Ce qui m’interpelle dans cette affaire Bayrou, c’est d’une part en quoi elle révèle le côté machiavélique de notre nouveau président et d’autre part la vitesse à laquelle les arguments défendus, que dis-je, exigés par FB sur la morale politique lui reviennent en pleine figure.

 

Deux sujets distincts en apparence mais qui se téléscopent au dessus de la tête de notre tout nouveau ministre de la justice et le noient dans ses propres mots.

 

En effet, FB, tout le monde le sait, s’est fait le chantre de la morale en politique. Rappelons simplement avec quelle violence il a fustigé FF bénéficiant de la neutralité bienveillante d’un futur président qui s’est toujours bien gardé, lui, de dénigrer ses adversaires. Alors cette histoire d’assistants parlementaires qui auraient travaillé pour le Modem et non pour les députés européens, qui rappelle une pratique quasiment revendiquée par le FN, disons le tout net : cela fait tâche.

 

Et bien sûr les médias, toujours en quête de buzz, se sont emparés de l’affaire au point d’en oublier l’autre ministre en passe de devenir député, j’ai nomme Mr Ferrand.

 

Et voilà notre FB qui s’empêtre dans des marécages qu’il a lui même entretenus. Et avec quelle maladresse ! Une maladresse qui ne fait qu’aiguillonner lesdits médias dans leur chasse nourrie par une soif inextinguible d’hallali.

 

Pourtant, une question me taraude : tout cela est il fortuit, ou est ce que cela aurait été machiavéliquement préparé de longue date par le futur président ?

 

Repassons en revue ces derniers mois :

Quand Mr Bayrou annonce son soutien au candidat Macron, celui-ci l’accueille avec le sourire (contrairement au soutien de Valls).

Il en profite pour passer en tête des sondages, tête qu’il ne quittera plus jusqu’à son élection triomphale.
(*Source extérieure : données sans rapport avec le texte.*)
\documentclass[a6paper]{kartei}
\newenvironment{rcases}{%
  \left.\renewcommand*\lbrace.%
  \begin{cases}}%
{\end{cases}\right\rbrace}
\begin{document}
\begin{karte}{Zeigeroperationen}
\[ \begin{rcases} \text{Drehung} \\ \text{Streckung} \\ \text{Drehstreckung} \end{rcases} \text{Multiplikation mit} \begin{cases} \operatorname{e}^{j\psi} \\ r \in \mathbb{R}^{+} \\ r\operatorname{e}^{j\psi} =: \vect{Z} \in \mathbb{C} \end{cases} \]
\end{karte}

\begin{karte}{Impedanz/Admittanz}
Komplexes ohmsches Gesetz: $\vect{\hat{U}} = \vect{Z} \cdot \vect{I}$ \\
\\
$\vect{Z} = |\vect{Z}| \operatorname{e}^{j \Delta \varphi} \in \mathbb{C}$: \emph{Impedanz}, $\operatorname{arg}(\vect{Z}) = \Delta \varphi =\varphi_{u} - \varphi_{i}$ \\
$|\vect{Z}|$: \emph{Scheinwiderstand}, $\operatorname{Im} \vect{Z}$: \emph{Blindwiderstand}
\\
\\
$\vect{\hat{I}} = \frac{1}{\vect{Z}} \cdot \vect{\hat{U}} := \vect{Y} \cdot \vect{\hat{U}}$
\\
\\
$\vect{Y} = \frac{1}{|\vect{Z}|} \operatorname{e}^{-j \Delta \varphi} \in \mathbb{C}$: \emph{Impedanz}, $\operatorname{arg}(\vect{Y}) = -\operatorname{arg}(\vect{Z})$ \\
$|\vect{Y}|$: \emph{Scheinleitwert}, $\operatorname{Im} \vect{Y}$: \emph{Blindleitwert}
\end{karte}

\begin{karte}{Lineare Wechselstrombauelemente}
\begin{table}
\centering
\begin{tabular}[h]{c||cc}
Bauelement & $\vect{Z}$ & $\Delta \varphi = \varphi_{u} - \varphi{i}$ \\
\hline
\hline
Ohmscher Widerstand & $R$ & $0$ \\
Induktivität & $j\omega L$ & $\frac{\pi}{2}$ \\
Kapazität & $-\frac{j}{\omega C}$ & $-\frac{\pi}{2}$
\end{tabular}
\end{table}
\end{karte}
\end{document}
Nous voici le jour de la nomination des membres du gouvernement.

Là, il attire notre attention sur la nécessité de n’avoir autour de lui que des ministres propres en retardant leur nomination sous prétexte d’enquête de moralité.

Or, il nomme Mme De Sarnez, N° 2 du MODEM, qui est visée depuis mars par une enquête préliminaire sur le sujet du jour, à savoir la rémunération par l’Europe de son assistant parlementaire. Une nomination en contradiction avec l’affichage moraliste en vigueur.
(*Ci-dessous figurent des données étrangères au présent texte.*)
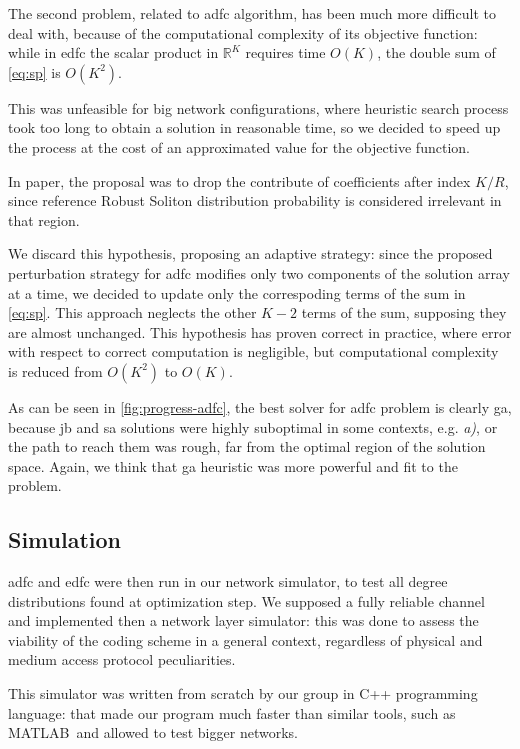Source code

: \documentclass[12pt,journal,draftclsnofoot,onecolumn]{IEEEtran}
\begin{document}
The second problem, related to \gls{adfc} algorithm, has been much more difficult to deal with, because of the computational complexity of its objective function: while in \gls{edfc} the scalar product in $\mathbb{R}^K$ requires time $O(K)$, the double sum of \autoref{eq:sp} is $O(K^2)$.

This was unfeasible for big network configurations, where heuristic search process took too long to obtain a solution in reasonable time, so we decided to speed up the process at the cost of an approximated value for the objective function.

In paper\cite{Lin2007}, the proposal was to drop the contribute of coefficients after index $K/R$, since reference Robust Soliton distribution probability is considered irrelevant in that region.

We discard this hypothesis, proposing an adaptive strategy:
since the proposed perturbation strategy for \gls{adfc} modifies only two components of the solution array at a time, we decided to update only the correspoding terms of the sum in \autoref{eq:sp}.
This approach neglects the other $K-2$ terms of the sum, supposing they are almost unchanged.
This hypothesis has proven correct in practice, where error with respect to correct computation is negligible, but computational complexity is reduced from $O(K^2)$ to $O(K)$.

As can be seen in \autoref{fig:progress-adfc}, the best solver for \gls{adfc} problem is clearly \gls{ga}, because \gls{jb} and \gls{sa} solutions were highly suboptimal in some contexts, e.g. \emph{a)}, or the path to reach them was rough, far from the optimal region of the solution space.
Again, we think that \gls{ga} heuristic was more powerful and fit to the problem.

\subsection{Simulation}
\gls{adfc} and \gls{edfc} were then run in our network simulator, to test all degree distributions found at optimization step.
We supposed a fully reliable channel and implemented then a network layer simulator: this was done to assess the viability of the coding scheme in a general context, regardless of physical and medium access protocol peculiarities.

This simulator was written from scratch by our group in C++ programming language: that made our program much faster than similar tools, such as MATLAB\textregistered\ and allowed to test bigger networks.
\end{document}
Etait-ce une erreur ? Je ne le pense pas. C’était un deal avec FB sur le mode “Tu es Président grâce à moi donc tu nous prends Marielle et moi dans ton gouvernement.”
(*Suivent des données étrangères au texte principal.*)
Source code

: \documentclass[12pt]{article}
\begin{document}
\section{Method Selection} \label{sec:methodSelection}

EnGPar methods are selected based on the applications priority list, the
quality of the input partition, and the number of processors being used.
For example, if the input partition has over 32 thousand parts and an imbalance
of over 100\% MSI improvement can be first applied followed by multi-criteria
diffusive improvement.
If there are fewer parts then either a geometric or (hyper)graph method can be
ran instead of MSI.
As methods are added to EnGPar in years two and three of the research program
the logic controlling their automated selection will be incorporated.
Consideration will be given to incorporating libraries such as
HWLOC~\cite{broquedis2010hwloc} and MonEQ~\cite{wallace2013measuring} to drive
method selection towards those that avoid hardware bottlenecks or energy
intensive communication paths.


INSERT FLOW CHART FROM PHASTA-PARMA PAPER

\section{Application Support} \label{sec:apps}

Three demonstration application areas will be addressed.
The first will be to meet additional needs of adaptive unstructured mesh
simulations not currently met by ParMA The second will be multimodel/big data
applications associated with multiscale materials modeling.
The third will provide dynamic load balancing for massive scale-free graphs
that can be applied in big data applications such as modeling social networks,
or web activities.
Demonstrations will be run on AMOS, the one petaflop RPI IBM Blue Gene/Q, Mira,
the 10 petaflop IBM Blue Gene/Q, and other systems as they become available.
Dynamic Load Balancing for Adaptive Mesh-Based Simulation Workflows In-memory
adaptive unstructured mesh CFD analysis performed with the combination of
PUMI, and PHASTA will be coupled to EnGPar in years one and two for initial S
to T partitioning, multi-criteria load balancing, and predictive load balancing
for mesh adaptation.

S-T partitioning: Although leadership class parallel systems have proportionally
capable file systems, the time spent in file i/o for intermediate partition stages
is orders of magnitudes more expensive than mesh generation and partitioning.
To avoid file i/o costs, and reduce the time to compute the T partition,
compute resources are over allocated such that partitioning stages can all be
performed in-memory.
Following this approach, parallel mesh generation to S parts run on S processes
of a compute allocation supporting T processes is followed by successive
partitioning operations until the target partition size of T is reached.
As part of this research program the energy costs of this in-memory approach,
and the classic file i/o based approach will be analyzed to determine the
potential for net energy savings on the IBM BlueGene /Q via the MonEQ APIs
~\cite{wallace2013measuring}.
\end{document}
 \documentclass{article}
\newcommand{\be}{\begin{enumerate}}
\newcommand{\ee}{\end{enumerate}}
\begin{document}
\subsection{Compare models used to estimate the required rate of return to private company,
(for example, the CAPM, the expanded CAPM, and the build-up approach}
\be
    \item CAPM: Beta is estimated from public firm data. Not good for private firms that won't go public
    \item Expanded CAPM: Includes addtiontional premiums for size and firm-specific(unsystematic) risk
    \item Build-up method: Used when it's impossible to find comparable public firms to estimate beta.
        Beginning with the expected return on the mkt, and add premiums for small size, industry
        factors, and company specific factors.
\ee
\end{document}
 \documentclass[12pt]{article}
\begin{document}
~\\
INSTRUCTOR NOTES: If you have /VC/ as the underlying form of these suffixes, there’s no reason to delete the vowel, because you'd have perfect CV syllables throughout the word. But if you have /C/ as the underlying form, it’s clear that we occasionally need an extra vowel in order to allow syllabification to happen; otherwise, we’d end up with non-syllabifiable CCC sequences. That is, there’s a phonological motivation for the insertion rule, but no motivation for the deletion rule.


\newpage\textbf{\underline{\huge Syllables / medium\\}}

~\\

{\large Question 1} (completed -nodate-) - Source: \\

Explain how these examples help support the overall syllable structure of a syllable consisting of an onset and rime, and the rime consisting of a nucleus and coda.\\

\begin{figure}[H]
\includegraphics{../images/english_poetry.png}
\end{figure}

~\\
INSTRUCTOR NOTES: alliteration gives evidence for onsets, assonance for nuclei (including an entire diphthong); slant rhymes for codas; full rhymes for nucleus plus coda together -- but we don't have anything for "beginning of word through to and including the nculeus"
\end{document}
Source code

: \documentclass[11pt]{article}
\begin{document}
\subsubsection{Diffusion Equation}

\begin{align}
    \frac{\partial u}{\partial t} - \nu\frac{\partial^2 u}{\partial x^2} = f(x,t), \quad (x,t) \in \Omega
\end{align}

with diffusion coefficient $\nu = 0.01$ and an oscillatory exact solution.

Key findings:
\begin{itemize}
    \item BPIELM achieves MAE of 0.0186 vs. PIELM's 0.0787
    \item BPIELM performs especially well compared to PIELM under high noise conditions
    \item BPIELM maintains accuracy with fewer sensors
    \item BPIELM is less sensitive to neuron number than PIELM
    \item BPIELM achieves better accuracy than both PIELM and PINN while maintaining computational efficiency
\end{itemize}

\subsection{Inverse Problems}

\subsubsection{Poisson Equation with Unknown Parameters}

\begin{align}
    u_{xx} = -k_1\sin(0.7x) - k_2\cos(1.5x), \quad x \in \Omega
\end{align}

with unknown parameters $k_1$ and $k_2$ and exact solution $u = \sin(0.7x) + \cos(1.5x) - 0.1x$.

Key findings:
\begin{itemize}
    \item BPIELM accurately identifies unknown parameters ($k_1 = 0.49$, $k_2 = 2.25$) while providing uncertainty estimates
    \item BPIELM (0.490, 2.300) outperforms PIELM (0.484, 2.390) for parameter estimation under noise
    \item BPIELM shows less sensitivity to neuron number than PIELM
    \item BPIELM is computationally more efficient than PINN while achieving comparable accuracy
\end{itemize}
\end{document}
A ce moment, ne connaissant pas l’issue des prochaines législatives, notre jeune président cède malgré lui à ce petit chantage -il faut bien appeler les choses par leur nom – digne des pratiques de la vieille politique, dont, par ailleurs, on ne niera pas que M Bayrou est un non moins digne représentant.

Or voilà que dimanche, REM fait un carton au delà des prévisions les plus optimistes et la nécessité de composer avec le MODEM disparait.

Immédiatement, l’affaire Bayrou prend de l’ampleur et le Premier Ministre, dont on n’imagine pas une seconde qu’il ne parle pas sous couvert du Président envoie un missile sur celui qui a eu le tort de se penser intouchable.

La fin de l’histoire ? C’est pour la semaine prochaine.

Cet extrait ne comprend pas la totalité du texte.